Her name is Filomena "Mena" Kepler age now 78
Her husbands name is Darwin Kepler - He is currently 88
His Military Co. was Areal Engineer for the 15th Air force
His Hometown is and still is Dewitt, Michigan.
They met in Bari, Italy
She was 16 yrs. old.
They were separated for 5 months before Filomena came to the United States.
She met Darwin Kepler while she was working in an American Club in Bari. She served coffee, sandwiches and hot chocolate.
Her part of departure was Naples on the Algonquin
Left around Feb.11th.
Her arrival port was New York on Feb 22nd.
She came with a friend Regina Fochetti also from Bari, Italy.
About the Trip.
Left around 12:00 noon and as soon as she boarded the ship she got an upset stomach. The ship had a bad smell to it. As the ship was leaving she was waving good bye to her family and watched as her mother fainted. She was sick the whole trip. She also had her son George with her, he was 11 months old. (Today resides in Potterville, Michigan.) She was so sick it was hard for her to nurse George. She couldn't get to the cafeteria because she was so sick and the Red Cross woman never brought her anything to eat or drink for the whole trip. Her friend, Regina would go to get her meal and would always end up getting extra and giving it to Filomena. She talks about a bad storm that hit for 2 days and 2 nights that was so bad that water started coming in thru the portholes. Then the ship taking on a lot of water listed on one side. The smoke stack fell off the ship. They started lowering 8 lifeboats that were available for the woman and children. They also gave each of them a life vest. Filomena asked what about the baby. The Red Cross woman said. That's all you get there is nothing for the baby. As the lowered the boats into the water to evacuate the ship. Filomena said she would much rather die in the ship and went back where she was. Later a lot of the brides came where she was and a priest came in and they all prayed. Then the next day the ship listed to the other side. The crew asked the woman for any extra clothing they had to fill the holes in the ship. Filomena didn't like to talk about it too much but she said that went on for a few days. Finally the weather got better and they arrived in New York. They had blue and yellow ribbons that the red cross handed them. This would distinguish who had a spouse waiting for them in New York. Of course grandma had a yellow ribbon on. She noticed how cold it was and didn't like that either. She then had to take a train to Detroit where her husband and some of his family met her. She was still sick from the trip. When she arrived in Dewitt the whole family was there and there was so much food made and ready for her when she got there. She said she couldn't stand the smell of the food because of the way she felt.

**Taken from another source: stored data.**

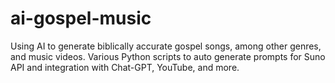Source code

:# ai-gospel-music
Using AI to generate biblically accurate gospel songs, among other genres, and music videos. Various Python scripts to auto generate prompts for Suno API and integration with Chat-GPT, YouTube, and more.
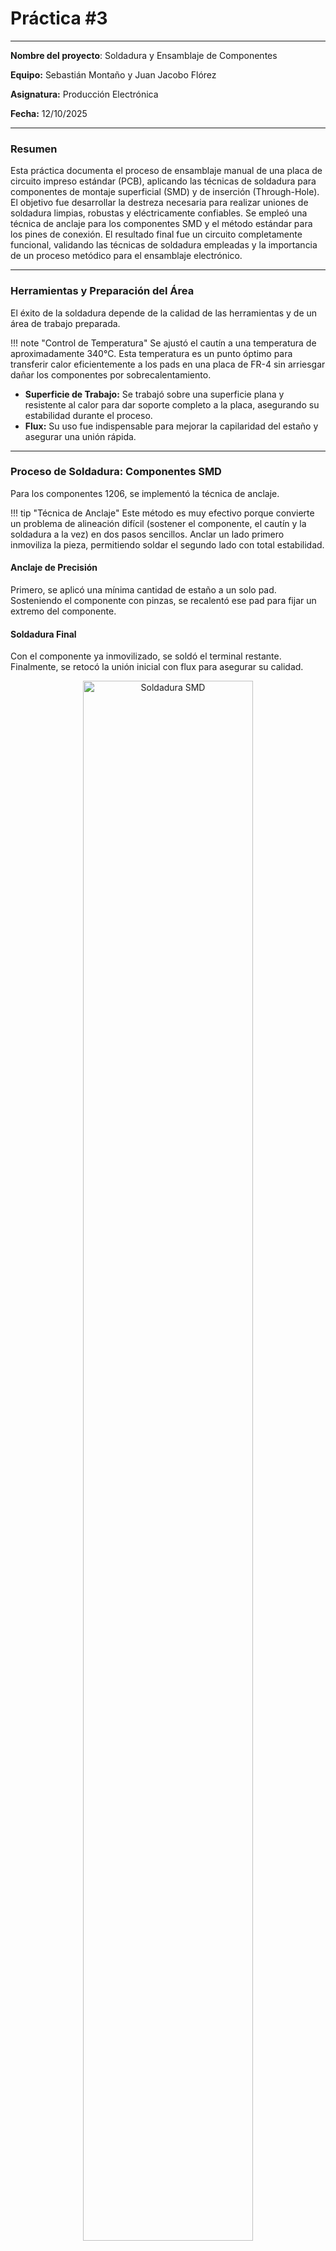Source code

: # Práctica #3

---

**Nombre del proyecto**: Soldadura y Ensamblaje de Componentes

**Equipo:** Sebastián Montaño y Juan Jacobo Flórez

**Asignatura:** Producción Electrónica

**Fecha:** 12/10/2025

---

### Resumen

Esta práctica documenta el proceso de ensamblaje manual de una placa de circuito impreso estándar (PCB), aplicando las técnicas de soldadura para componentes de montaje superficial (SMD) y de inserción (Through-Hole). El objetivo fue desarrollar la destreza necesaria para realizar uniones de soldadura limpias, robustas y eléctricamente confiables. Se empleó una técnica de anclaje para los componentes SMD y el método estándar para los pines de conexión. El resultado final fue un circuito completamente funcional, validando las técnicas de soldadura empleadas y la importancia de un proceso metódico para el ensamblaje electrónico.

---

### Herramientas y Preparación del Área

El éxito de la soldadura depende de la calidad de las herramientas y de un área de trabajo preparada.

!!! note "Control de Temperatura"
    Se ajustó el cautín a una temperatura de aproximadamente 340°C. Esta temperatura es un punto óptimo para transferir calor eficientemente a los pads en una placa de FR-4 sin arriesgar dañar los componentes por sobrecalentamiento.

- **Superficie de Trabajo:** Se trabajó sobre una superficie plana y resistente al calor para dar soporte completo a la placa, asegurando su estabilidad durante el proceso.
- **Flux:** Su uso fue indispensable para mejorar la capilaridad del estaño y asegurar una unión rápida.

---

### Proceso de Soldadura: Componentes SMD

Para los componentes 1206, se implementó la técnica de anclaje.

!!! tip "Técnica de Anclaje"
    Este método es muy efectivo porque convierte un problema de alineación difícil (sostener el componente, el cautín y la soldadura a la vez) en dos pasos sencillos. Anclar un lado primero inmoviliza la pieza, permitiendo soldar el segundo lado con total estabilidad.

#### Anclaje de Precisión

Primero, se aplicó una mínima cantidad de estaño a un solo pad. Sosteniendo el componente con pinzas, se recalentó ese pad para fijar un extremo del componente.

#### Soldadura Final

Con el componente ya inmovilizado, se soldó el terminal restante. Finalmente, se retocó la unión inicial con flux para asegurar su calidad.

<figure style="text-align:center;">
  <img src="recursos/imgs/smd_soldering.png" alt="Soldadura SMD" style="width:80%;">
  <figcaption style="font-size:0.9em; color:gray;">Primer plano de un componente SMD siendo soldado sobre la PCB.</figcaption>
</figure>

---

### Proceso de Soldadura: Componentes Through-Hole (THT)

El principal objetivo con los pines de conexión fue asegurar su perpendicularidad respecto a la placa.

#### Fijación y Alineamiento

Se insertaron las tiras de pines y se soldó un único pin en cada extremo para fijar la orientación.

#### Unión por Capilaridad

Se procedió a soldar los pines restantes aplicando calor a la base del pin y al pad de cobre simultáneamente antes de introducir el estaño.

!!! note "La Unión Perfecta en Forma de Cono"
    Una soldadura THT correcta debe tener una forma cóncava, similar a un pequeño volcán. Esta forma indica que el estaño ha "mojado" correctamente tanto el pin como el pad (unión por capilaridad), garantizando una conexión eléctrica y mecánica robusta.

---

### Inspección y Resultados Finales

Tras la soldadura, se realizó una limpieza exhaustiva con alcohol isopropílico.

!!! tip "La Importancia de la Limpieza"
    Remover los residuos de flux no es solo por estética. Muchos tipos de flux son corrosivos y, con el tiempo, pueden degradar las uniones de soldadura o crear caminos conductivos no deseados en la placa.

La inspección visual confirmó que todas las uniones eran brillantes y no presentaban signos de soldadura fría. El circuito ensamblado fue sometido a pruebas de continuidad, las cuales superó exitosamente.

<figure style="text-align:center;">
  <img src="recursos/imgs/pcb_final.png" alt="Placa Ensamblada" style="width:75%;">
  <figcaption style="font-size:0.9em; color:gray;">Vista de la placa estándar completamente ensamblada.</figcaption>
</figure>

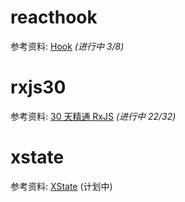 # reacthook

参考资料: [Hook](https://react.docschina.org/docs/hooks-overview.html) _(进行中 3/8)_

# rxjs30

参考资料: [30 天精通 RxJS](https://blog.jerry-hong.com/series/rxjs/) _(进行中 22/32)_

# xstate

参考资料: [XState](https://blog.jerry-hong.com/posts/xstate-introduction/) (计划中)
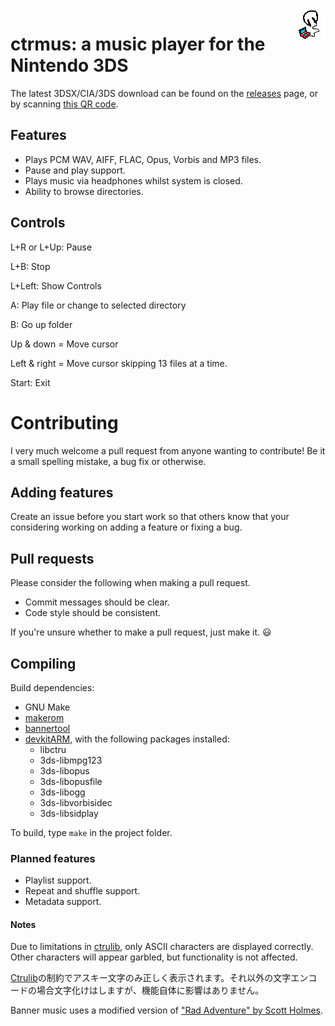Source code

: <img align="right" alt="The ctrmus icon" src="meta/icon.png">

# ctrmus: a music player for the Nintendo 3DS

The latest 3DSX/CIA/3DS download can be found on the <a href="https://github.com/deltabeard/ctrmus/releases">releases</a> page, or by scanning <a href="https://zxing.org/w/chart?cht=qr&chs=230x230&chld=L&choe=UTF-8&chl=https%3A%2F%2Fgithub.com%2Fdeltabeard%2Fctrmus%2Freleases%2Fdownload%2F0.4.12%2Fctrmus.cia">this QR code</a>.

## Features
* Plays PCM WAV, AIFF, FLAC, Opus, Vorbis and MP3 files.
* Pause and play support.
* Plays music via headphones whilst system is closed.
* Ability to browse directories.

## Controls
L+R or L+Up: Pause

L+B: Stop

L+Left: Show Controls

A: Play file or change to selected directory

B: Go up folder

Up & down = Move cursor

Left & right = Move cursor skipping 13 files at a time.

Start: Exit

# Contributing

I very much welcome a pull request from anyone wanting to contribute! Be it a small spelling mistake, a bug fix or otherwise.

## Adding features
Create an issue before you start work so that others know that your considering working on adding a feature or fixing a bug.

## Pull requests
Please consider the following when making a pull request.
* Commit messages should be clear.
* Code style should be consistent.

If you're unsure whether to make a pull request, just make it. :smiley:

## Compiling

Build dependencies:
- GNU Make
- [makerom](https://github.com/3DSGuy/Project_CTR)
- [bannertool](https://github.com/Steveice10/bannertool)
- [devkitARM](https://devkitpro.org/wiki/Getting_Started), with the following packages installed:
  - libctru
  - 3ds-libmpg123
  - 3ds-libopus
  - 3ds-libopusfile
  - 3ds-libogg
  - 3ds-libvorbisidec
  - 3ds-libsidplay

To build, type `make` in the project folder.

### Planned features
* Playlist support.
* Repeat and shuffle support.
* Metadata support.

#### Notes
Due to limitations in [ctrulib](https://github.com/smealum/ctrulib/issues/328), only ASCII characters are displayed correctly. Other characters will appear garbled, but functionality is not affected.

[Ctrulib](https://github.com/smealum/ctrulib/issues/328)の制約でアスキー文字のみ正しく表示されます。それ以外の文字エンコードの場合文字化けはしますが、機能自体に影響はありません。

Banner music uses a modified version of ["Rad Adventure" by Scott Holmes](http://freemusicarchive.org/music/Scott_Holmes/).
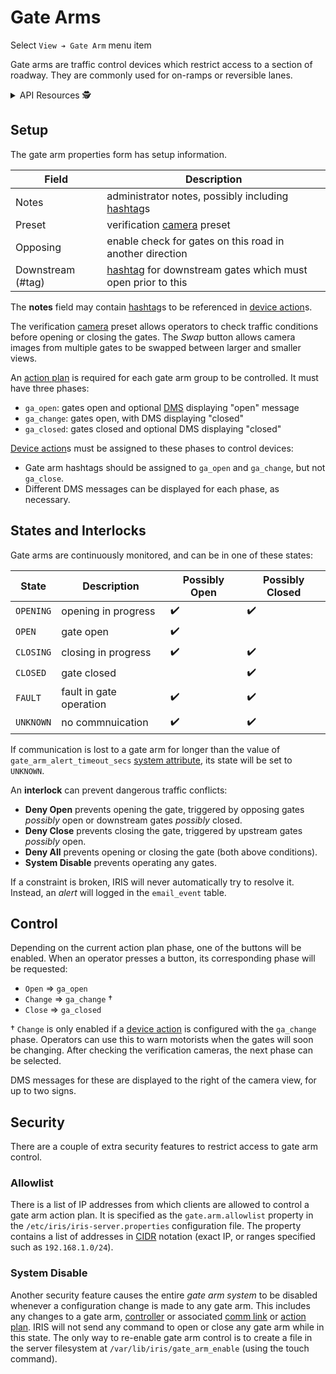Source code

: # Gate Arms

Select `View ➔ Gate Arm` menu item

Gate arms are traffic control devices which restrict access to a section of
roadway.  They are commonly used for on-ramps or reversible lanes.

<details>
<summary>API Resources 🕵️ </summary>

* `iris/gate_arm_interlock` (lookup table)
* `iris/gate_arm_state` (lookup table)
* `iris/api/gate_arm` (primary)
* `iris/api/gate_arm/{name}`

| Access       | Primary                               | Secondary       |
|--------------|---------------------------------------|-----------------|
| 👁️  View      | name, location, arm\_state, interlock | geo\_loc, fault |
| 👉 Operate   |                                       | lock †          |
| 🔧 Configure | controller, notes                     | pin, preset, opposing, downstream_hashtag |

† _Write only_

</details>

## Setup

The gate arm properties form has setup information.

Field             | Description
------------------|---------------------------------------------------
Notes             | administrator notes, possibly including [hashtag]s
Preset            | verification [camera] preset
Opposing          | enable check for gates on this road in another direction
Downstream (#tag) | [hashtag] for downstream gates which must open prior to this

The **notes** field may contain [hashtag]s to be referenced in [device action]s.

The verification [camera] preset allows operators to check traffic conditions
before opening or closing the gates.  The _Swap_ button allows camera images
from multiple gates to be swapped between larger and smaller views.

An [action plan] is required for each gate arm group to be controlled.  It
must have three phases:
- `ga_open`: gates open and optional [DMS] displaying "open" message
- `ga_change`: gates open, with DMS displaying "closed"
- `ga_closed`: gates closed and optional DMS displaying "closed"

[Device action]s must be assigned to these phases to control devices:
- Gate arm hashtags should be assigned to `ga_open` and `ga_change`, but not
  `ga_close`.
- Different DMS messages can be displayed for each phase, as necessary.

## States and Interlocks

Gate arms are continuously monitored, and can be in one of these states:

State        | Description             | Possibly Open | Possibly Closed
-------------|-------------------------|---------------|----------------
`OPENING`    | opening in progress     | ✔️             | ✔️
`OPEN`       | gate open               | ✔️             |
`CLOSING`    | closing in progress     | ✔️             | ✔️
`CLOSED`     | gate closed             |               | ✔️
`FAULT`      | fault in gate operation | ✔️             | ✔️
`UNKNOWN`    | no commnuication        | ✔️             | ✔️

If communication is lost to a gate arm for longer than the value of
`gate_arm_alert_timeout_secs` [system attribute], its state will be set to
`UNKNOWN`.

An **interlock** can prevent dangerous traffic conflicts:
- **Deny Open** prevents opening the gate, triggered by opposing gates
  _possibly_ open or downstream gates _possibly_ closed.
- **Deny Close** prevents closing the gate, triggered by upstream gates
  _possibly_ open.
- **Deny All** prevents opening or closing the gate (both above conditions).
- **System Disable** prevents operating any gates.

If a constraint is broken, IRIS will never automatically try to resolve it.
Instead, an _alert_ will logged in the `email_event` table.

## Control

Depending on the current action plan phase, one of the buttons will be enabled.
When an operator presses a button, its corresponding phase will be requested:
- `Open` ⇒ `ga_open`
- `Change` ⇒ `ga_change` †
- `Close` ⇒ `ga_closed`

† `Change` is only enabled if a [device action] is configured with the
`ga_change` phase.  Operators can use this to warn motorists when the gates
will soon be changing.  After checking the verification cameras, the next
phase can be selected.

DMS messages for these are displayed to the right of the camera view, for up to
two signs.

## Security

There are a couple of extra security features to restrict access to gate arm
control.

### Allowlist

There is a list of IP addresses from which clients are allowed to control a
gate arm action plan.  It is specified as the `gate.arm.allowlist` property in
the `/etc/iris/iris-server.properties` configuration file.  The property
contains a list of addresses in [CIDR] notation (exact IP, or ranges specified
such as `192.168.1.0/24`).

### System Disable

Another security feature causes the entire _gate arm system_ to be disabled
whenever a configuration change is made to any gate arm.  This includes any
changes to a gate arm, [controller] or associated [comm link] or [action plan].
IRIS will not send any command to open or close any gate arm while in this
state.  The only way to re-enable gate arm control is to create a file in the
server filesystem at `/var/lib/iris/gate_arm_enable` (using the touch command).


[action plan]: action_plans.html
[camera]: cameras.html
[CIDR]: https://en.wikipedia.org/wiki/Classless_Inter-Domain_Routing
[comm link]: comm_links.html
[controller]: controllers.html
[device action]: action_plans.html#device-actions
[DMS]: dms.html
[hashtag]: hashtags.html
[phase]: action_plans.html#plan-phases
[system attribute]: system_attributes.html
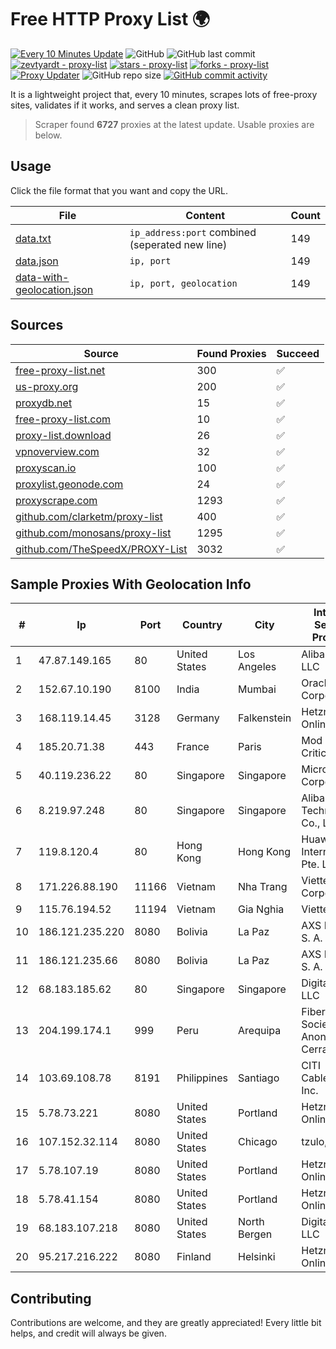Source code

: 
# Free HTTP Proxy List 🌍

[![Every 10 Minutes Update](https://github.com/mertguvencli/http-proxy-list/actions/workflows/main.yml/badge.svg?branch=main)](https://github.com/mertguvencli/http-proxy-list/actions/workflows/main.yml)
![GitHub](https://img.shields.io/github/license/mertguvencli/http-proxy-list)
![GitHub last commit](https://img.shields.io/github/last-commit/mertguvencli/http-proxy-list)
[![zevtyardt - proxy-list](https://img.shields.io/static/v1?label=zevtyardt&message=proxy-list&color=blue&logo=github)](https://github.com/zevtyardt/proxy-list "Go to GitHub repo")
[![stars - proxy-list](https://img.shields.io/github/stars/zevtyardt/proxy-list?style=social)](https://github.com/zevtyardt/proxy-list)
[![forks - proxy-list](https://img.shields.io/github/forks/zevtyardt/proxy-list?style=social)](https://github.com/zevtyardt/proxy-list)
[![Proxy Updater](https://github.com/zevtyardt/proxy-list/workflows/Proxy%20Updater/badge.svg)](https://github.com/zevtyardt/proxy-list/actions?query=workflow:"Proxy+Updater")
![GitHub repo size](https://img.shields.io/github/repo-size/zevtyardt/proxy-list)
[![GitHub commit activity](https://img.shields.io/github/commit-activity/m/zevtyardt/proxy-list?logo=commits)](https://github.com/zevtyardt/proxy-list/commits/main)

It is a lightweight project that, every 10 minutes, scrapes lots of free-proxy sites, validates if it works, and serves a clean proxy list.

> Scraper found **6727** proxies at the latest update. Usable proxies are below.

## Usage

Click the file format that you want and copy the URL.

|File|Content|Count|
|----|-------|-----|
|[data.txt](https://raw.githubusercontent.com/mertguvencli/http-proxy-list/main/proxy-list/data.txt)|`ip_address:port` combined (seperated new line)|149|
|[data.json](https://raw.githubusercontent.com/mertguvencli/http-proxy-list/main/proxy-list/data.json)|`ip, port`|149|
|[data-with-geolocation.json](https://raw.githubusercontent.com/mertguvencli/http-proxy-list/main/proxy-list/data-with-geolocation.json)|`ip, port, geolocation`|149|

## Sources

|Source|Found Proxies|Succeed|
|------|-------------|-------|
|[free-proxy-list.net](https://free-proxy-list.net)|300|✅|
|[us-proxy.org](https://www.us-proxy.org)|200|✅|
|[proxydb.net](http://proxydb.net)|15|✅|
|[free-proxy-list.com](https://free-proxy-list.com/?page=&port=&type%5B%5D=http&type%5B%5D=https&up_time=0&search=Search)|10|✅|
|[proxy-list.download](https://www.proxy-list.download/HTTP)|26|✅|
|[vpnoverview.com](https://vpnoverview.com/privacy/anonymous-browsing/free-proxy-servers)|32|✅|
|[proxyscan.io](https://www.proxyscan.io)|100|✅|
|[proxylist.geonode.com](https://proxylist.geonode.com/api/proxy-list?limit=300&page=1&sort_by=lastChecked&sort_type=desc&protocols=http,https)|24|✅|
|[proxyscrape.com](https://api.proxyscrape.com/v2/?request=displayproxies&protocol=http&timeout=10000&country=all&ssl=all&anonymity=all)|1293|✅|
|[github.com/clarketm/proxy-list](https://raw.githubusercontent.com/clarketm/proxy-list/master/proxy-list-raw.txt)|400|✅|
|[github.com/monosans/proxy-list](https://raw.githubusercontent.com/monosans/proxy-list/main/proxies/http.txt)|1295|✅|
|[github.com/TheSpeedX/PROXY-List](https://raw.githubusercontent.com/TheSpeedX/PROXY-List/master/http.txt)|3032|✅|


## Sample Proxies With Geolocation Info

|#|Ip|Port|Country|City|Internet Service Provider|
|-|--|----|-------|----|-------------------------|
|1|47.87.149.165|80|United States|Los Angeles|Alibaba.com LLC|
|2|152.67.10.190|8100|India|Mumbai|Oracle Corporation|
|3|168.119.14.45|3128|Germany|Falkenstein|Hetzner Online GmbH|
|4|185.20.71.38|443|France|Paris|Mod Mission Critical LLC|
|5|40.119.236.22|80|Singapore|Singapore|Microsoft Corporation|
|6|8.219.97.248|80|Singapore|Singapore|Alibaba (US) Technology Co., Ltd.|
|7|119.8.120.4|80|Hong Kong|Hong Kong|Huawei International Pte. LTD|
|8|171.226.88.190|11166|Vietnam|Nha Trang|Viettel Corporation|
|9|115.76.194.52|11194|Vietnam|Gia Nghia|Viettel Group|
|10|186.121.235.220|8080|Bolivia|La Paz|AXS Bolivia S. A.|
|11|186.121.235.66|8080|Bolivia|La Paz|AXS Bolivia S. A.|
|12|68.183.185.62|80|Singapore|Singapore|DigitalOcean, LLC|
|13|204.199.174.1|999|Peru|Arequipa|Fiberred Sociedad Anonima Cerrada|
|14|103.69.108.78|8191|Philippines|Santiago|CITI Cableworld Inc.|
|15|5.78.73.221|8080|United States|Portland|Hetzner Online GmbH|
|16|107.152.32.114|8080|United States|Chicago|tzulo, inc.|
|17|5.78.107.19|8080|United States|Portland|Hetzner Online GmbH|
|18|5.78.41.154|8080|United States|Portland|Hetzner Online GmbH|
|19|68.183.107.218|8080|United States|North Bergen|DigitalOcean, LLC|
|20|95.217.216.222|8080|Finland|Helsinki|Hetzner Online GmbH|



## Contributing

Contributions are welcome, and they are greatly appreciated! Every
little bit helps, and credit will always be given.

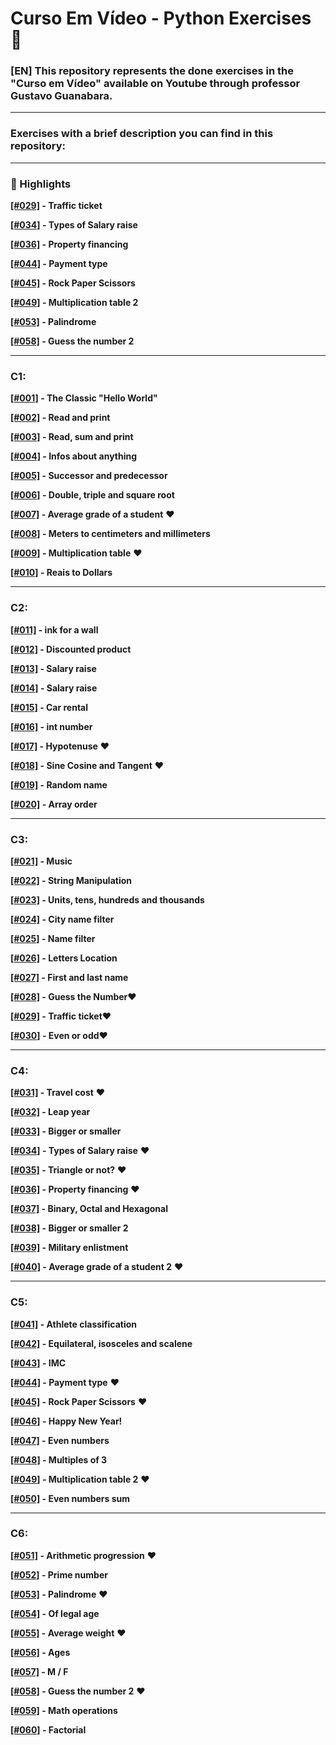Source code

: # Curso Em Vídeo - Python Exercises 🐍
### [EN] This repository represents the done exercises in the "Curso em Vídeo" available on Youtube through professor Gustavo Guanabara.

---
### Exercises with a brief description you can find in this repository:
---
### 💎 Highlights

**[[#029]](CEV/C1/C029.py) - Traffic ticket**

**[[#034]](CEV/C1/C034.py) - Types of Salary raise** 

**[[#036]](CEV/C1/C036.py) - Property financing**

**[[#044]](CEV/C1/C044.py) - Payment type**

**[[#045]](CEV/C1/C045.py) - Rock Paper Scissors** 

**[[#049]](CEV/C1/C049.py) - Multiplication table 2**

**[[#053]](CEV/C1/C053.py) - Palindrome**

**[[#058]](CEV/C1/C058.py) - Guess the number 2**

---
### C1:

**[[#001]](CEV/C1/C001.py) - The Classic "Hello World"**

**[[#002]](CEV/C1/C002.py) - Read and print**

**[[#003]](CEV/C1/C003.py) - Read, sum and print**

**[[#004]](CEV/C1/C004.py) - Infos about anything**

**[[#005]](CEV/C1/C005.py) - Successor and predecessor**

**[[#006]](CEV/C1/C006.py) - Double, triple and square root**

**[[#007]](CEV/C1/C007.py) - Average grade of a student** ❤️

**[[#008]](CEV/C1/C008.py) - Meters to centimeters and millimeters**

**[[#009]](CEV/C1/C009.py) - Multiplication table** ❤️

**[[#010]](CEV/C1/C010.py) - Reais to Dollars**

---

### C2:

**[[#011]](CEV/C2/C011.py) - ink for a wall**

**[[#012]](CEV/C2/C012.py) - Discounted product**

**[[#013]](CEV/C2/C013.py) - Salary raise**

**[[#014]](CEV/C2/C014.py) - Salary raise**

**[[#015]](CEV/C2/C015.py) - Car rental**

**[[#016]](CEV/C2/C016.py) - int number**

**[[#017]](CEV/C2/C017.py) - Hypotenuse** ❤️

**[[#018]](CEV/C2/C018.py) - Sine Cosine and Tangent** ❤️

**[[#019]](CEV/C2/C019.py) - Random name**

**[[#020]](CEV/C2/C020.py) - Array order**

---

### C3:

**[[#021]](CEV/C1/C021.py) - Music**

**[[#022]](CEV/C1/C022.py) - String Manipulation**

**[[#023]](CEV/C1/C023.py) - Units, tens, hundreds and thousands**

**[[#024]](CEV/C1/C024.py) - City name filter**

**[[#025]](CEV/C1/C025.py) - Name filter**

**[[#026]](CEV/C1/C026.py) - Letters Location**

**[[#027]](CEV/C1/C027.py) - First and last name**

**[[#028]](CEV/C1/C028.py) - Guess the Number**❤️

**[[#029]](CEV/C1/C029.py) - Traffic ticket**❤️

**[[#030]](CEV/C1/C030.py) - Even or odd**❤️

---

### C4:

**[[#031]](CEV/C1/C031.py) - Travel cost** ❤️

**[[#032]](CEV/C1/C032.py) - Leap year**

**[[#033]](CEV/C1/C033.py) - Bigger or smaller**

**[[#034]](CEV/C1/C034.py) - Types of Salary raise** ❤️

**[[#035]](CEV/C1/C035.py) - Triangle or not?** ❤️

**[[#036]](CEV/C1/C036.py) - Property financing** ❤️

**[[#037]](CEV/C1/C037.py) - Binary, Octal and Hexagonal**

**[[#038]](CEV/C1/C038.py) - Bigger or smaller 2**

**[[#039]](CEV/C1/C039.py) - Military enlistment**

**[[#040]](CEV/C1/C040.py) - Average grade of a student 2** ❤️

---

### C5:

**[[#041]](CEV/C1/C041.py) - Athlete classification** 

**[[#042]](CEV/C1/C042.py) - Equilateral, isosceles and scalene**

**[[#043]](CEV/C1/C043.py) - IMC**

**[[#044]](CEV/C1/C044.py) - Payment type** ❤️

**[[#045]](CEV/C1/C045.py) - Rock Paper Scissors** ❤️

**[[#046]](CEV/C1/C046.py) - Happy New Year!** 

**[[#047]](CEV/C1/C047.py) - Even numbers**

**[[#048]](CEV/C1/C048.py) - Multiples of 3**

**[[#049]](CEV/C1/C049.py) - Multiplication table 2** ❤️

**[[#050]](CEV/C1/C050.py) - Even numbers sum** 

---

### C6:

**[[#051]](CEV/C1/C051.py) - Arithmetic progression** ❤️

**[[#052]](CEV/C1/C052.py) - Prime number**

**[[#053]](CEV/C1/C053.py) - Palindrome** ❤️

**[[#054]](CEV/C1/C054.py) - Of legal age** 

**[[#055]](CEV/C1/C055.py) - Average weight** ❤️

**[[#056]](CEV/C1/C056.py) - Ages** 

**[[#057]](CEV/C1/C057.py) - M / F**

**[[#058]](CEV/C1/C058.py) - Guess the number 2** ❤️

**[[#059]](CEV/C1/C059.py) - Math operations** 

**[[#060]](CEV/C1/C060.py) - Factorial**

She said that she feels that she was treated good here in the states and that she learned English by looking at comics and the paper. She never teached her children George, Dick, Bill or Cindy the language.
She is very happy here. I asked her if she would do it again. She said NO. Not if the conditions were the same as they were then with the ship.
She has returned home 3 times and has had her family here many times.
She still has her ticket from the trip. Still looks like new.
I will also include a few pictures from the paper. I didn't have a digital camera to take any others but will try to in the future.
Thanks so much, Tim Kepler
Published February 23, 2006
[From the Lansing State Journal]
Italian war bride celebrates 60 yrs. in Lansing
By Kathleen Lavey
Lansing State Journal
Air raids, rationed food and constant fear were hallmarks of life during World War II in Bari, Italy.
So Filomena Damaicco - known as Mena - jumped at the chance to earn money working in an American club, serving coffee and sandwiches to U.S. soldiers stationed at a nearby air base.
One she saw frequently was Darwin Kepler, a 26-year-old DeWitt Township man who had left his job at Oldsmobile to enlist.